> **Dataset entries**
============
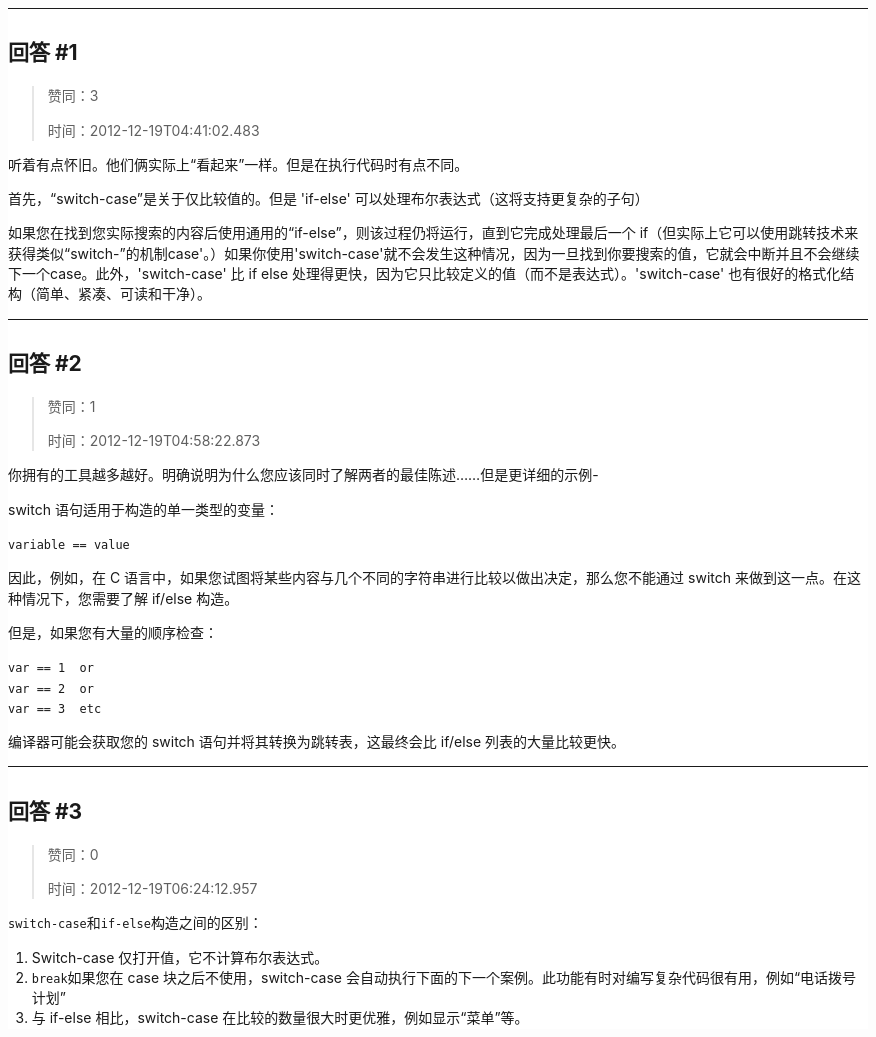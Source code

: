 * * *

## 回答 #1

> 赞同：3
> 
> 时间：2012-12-19T04:41:02.483

听着有点怀旧。他们俩实际上“看起来”一样。但是在执行代码时有点不同。

首先，“switch-case”是关于仅比较值的。但是 'if-else' 可以处理布尔表达式（这将支持更复杂的子句）

如果您在找到您实际搜索的内容后使用通用的“if-else”，则该过程仍将运行，直到它完成处理最后一个 if（但实际上它可以使用跳转技术来获得类似“switch-”的机制case'。）如果你使用'switch-case'就不会发生这种情况，因为一旦找到你要搜索的值，它就会中断并且不会继续下一个case。此外，'switch-case' 比 if else 处理得更快，因为它只比较定义的值（而不是表达式）。'switch-case' 也有很好的格式化结构（简单、紧凑、可读和干净）。

* * *

## 回答 #2

> 赞同：1
> 
> 时间：2012-12-19T04:58:22.873

你拥有的工具越多越好。明确说明为什么您应该同时了解两者的最佳陈述……但是更详细的示例-

switch 语句适用于构造的单一类型的变量：

```
variable == value 
```

因此，例如，在 C 语言中，如果您试图将某些内容与几个不同的字符串进行比较以做出决定，那么您不能通过 switch 来做到这一点。在这种情况下，您需要了解 if/else 构造。

但是，如果您有大量的顺序检查：

```
var == 1  or
var == 2  or
var == 3  etc 
```

编译器可能会获取您的 switch 语句并将其转换为跳转表，这最终会比 if/else 列表的大量比较更快。

* * *

## 回答 #3

> 赞同：0
> 
> 时间：2012-12-19T06:24:12.957

`switch-case`和`if-else`构造之间的区别：

1.  Switch-case 仅打开值，它不计算布尔表达式。
2.  `break`如果您在 case 块之后不使用，switch-case 会自动执行下面的下一个案例。此功能有时对编写复杂代码很有用，例如“电话拨号计划”
3.  与 if-else 相比，switch-case 在比较的数量很大时更优雅，例如显示“菜单”等。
============
> **AIM OF THE TASK**
Show every line above in which the word "case" occurs.

> **TASK RESPONSE**
首先，“switch-case”是关于仅比较值的。但是 'if-else' 可以处理布尔表达式（这将支持更复杂的子句）
如果您在找到您实际搜索的内容后使用通用的“if-else”，则该过程仍将运行，直到它完成处理最后一个 if（但实际上它可以使用跳转技术来获得类似“switch-”的机制case'。）如果你使用'switch-case'就不会发生这种情况，因为一旦找到你要搜索的值，它就会中断并且不会继续下一个case。此外，'switch-case' 比 if else 处理得更快，因为它只比较定义的值（而不是表达式）。'switch-case' 也有很好的格式化结构（简单、紧凑、可读和干净）。
`switch-case`和`if-else`构造之间的区别：
1.  Switch-case 仅打开值，它不计算布尔表达式。
2.  `break`如果您在 case 块之后不使用，switch-case 会自动执行下面的下一个案例。此功能有时对编写复杂代码很有用，例如“电话拨号计划”
3.  与 if-else 相比，switch-case 在比较的数量很大时更优雅，例如显示“菜单”等。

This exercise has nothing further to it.